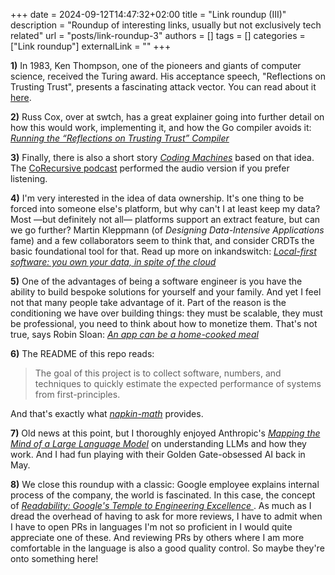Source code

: +++
date = 2024-09-12T14:47:32+02:00
title = "Link roundup (III)"
description = "Roundup of interesting links, usually but not exclusively tech related"
url = "posts/link-roundup-3"
authors = []
tags = []
categories = ["Link roundup"]
externalLink = ""
+++

**1)** In 1983, Ken Thompson, one of the pioneers and giants of computer science, received the Turing award. His acceptance speech, "Reflections on Trusting Trust", presents a fascinating attack vector. You can read about it [here](https://dl.acm.org/doi/pdf/10.1145/358198.358210).

**2)** Russ Cox, over at swtch, has a great explainer going into further detail on how this would work, implementing it, and how the Go compiler avoids it: *[Running the “Reflections on Trusting Trust” Compiler](https://research.swtch.com/nih)*

**3)** Finally, there is also a short story *[Coding Machines](https://www.teamten.com/lawrence/writings/coding-machines/)* based on that idea. The [CoRecursive podcast](https://corecursive.com/coding-machines-with-don-and-krystal/) performed the audio version if you prefer listening.

**4)** I'm very interested in the idea of data ownership. It's one thing to be forced into someone else's platform, but why can't I at least keep my data? Most —but definitely not all— platforms support an extract feature, but can we go further? Martin Kleppmann (of *Designing Data-Intensive Applications* fame) and a few collaborators seem to think that, and consider CRDTs the basic foundational tool for that. Read up more on inkandswitch: *[Local-first software: you own your data, in spite of the cloud](https://www.inkandswitch.com/local-first/)*

**5)** One of the advantages of being a software engineer is you have the ability to build bespoke solutions for yourself and your family. And yet I feel not that many people take advantage of it. Part of the reason is the conditioning we have over building things: they must be scalable, they must be professional, you need to think about how to monetize them. That's not true, says Robin Sloan: *[An app can be a home-cooked meal](https://www.robinsloan.com/notes/home-cooked-app/)*

**6)** The README of this repo reads:

> The goal of this project is to collect software, numbers, and techniques to quickly estimate the expected performance of systems from first-principles.

And that's exactly what *[napkin-math](https://github.com/sirupsen/napkin-math)* provides.

**7)** Old news at this point, but I thoroughly enjoyed Anthropic's *[Mapping the Mind of a Large Language Model](https://www.anthropic.com/research/mapping-mind-language-model)* on understanding LLMs and how they work. And I had fun playing with their Golden Gate-obsessed AI back in May.


**8)** We close this roundup with a classic: Google employee explains internal process of the company, the world is fascinated. In this case, the concept of *[Readability: Google's Temple to Engineering Excellence ](https://www.moderndescartes.com/essays/readability/)*. As much as I dread the overhead of having to ask for more reviews, I have to admit when I have to open PRs in languages I'm not so proficient in I would quite appreciate one of these. And reviewing PRs by others where I am more comfortable in the language is also a good quality control. So maybe they're onto something here!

» **Work instruction**:
Using the material above, reproduce exactly the line that contains "systems from first-principles." and all lines after it through the last one, and only those.

» **Answer for this exercise**:
> The goal of this project is to collect software, numbers, and techniques to quickly estimate the expected performance of systems from first-principles.

And that's exactly what *[napkin-math](https://github.com/sirupsen/napkin-math)* provides.

**7)** Old news at this point, but I thoroughly enjoyed Anthropic's *[Mapping the Mind of a Large Language Model](https://www.anthropic.com/research/mapping-mind-language-model)* on understanding LLMs and how they work. And I had fun playing with their Golden Gate-obsessed AI back in May.


**8)** We close this roundup with a classic: Google employee explains internal process of the company, the world is fascinated. In this case, the concept of *[Readability: Google's Temple to Engineering Excellence ](https://www.moderndescartes.com/essays/readability/)*. As much as I dread the overhead of having to ask for more reviews, I have to admit when I have to open PRs in languages I'm not so proficient in I would quite appreciate one of these. And reviewing PRs by others where I am more comfortable in the language is also a good quality control. So maybe they're onto something here!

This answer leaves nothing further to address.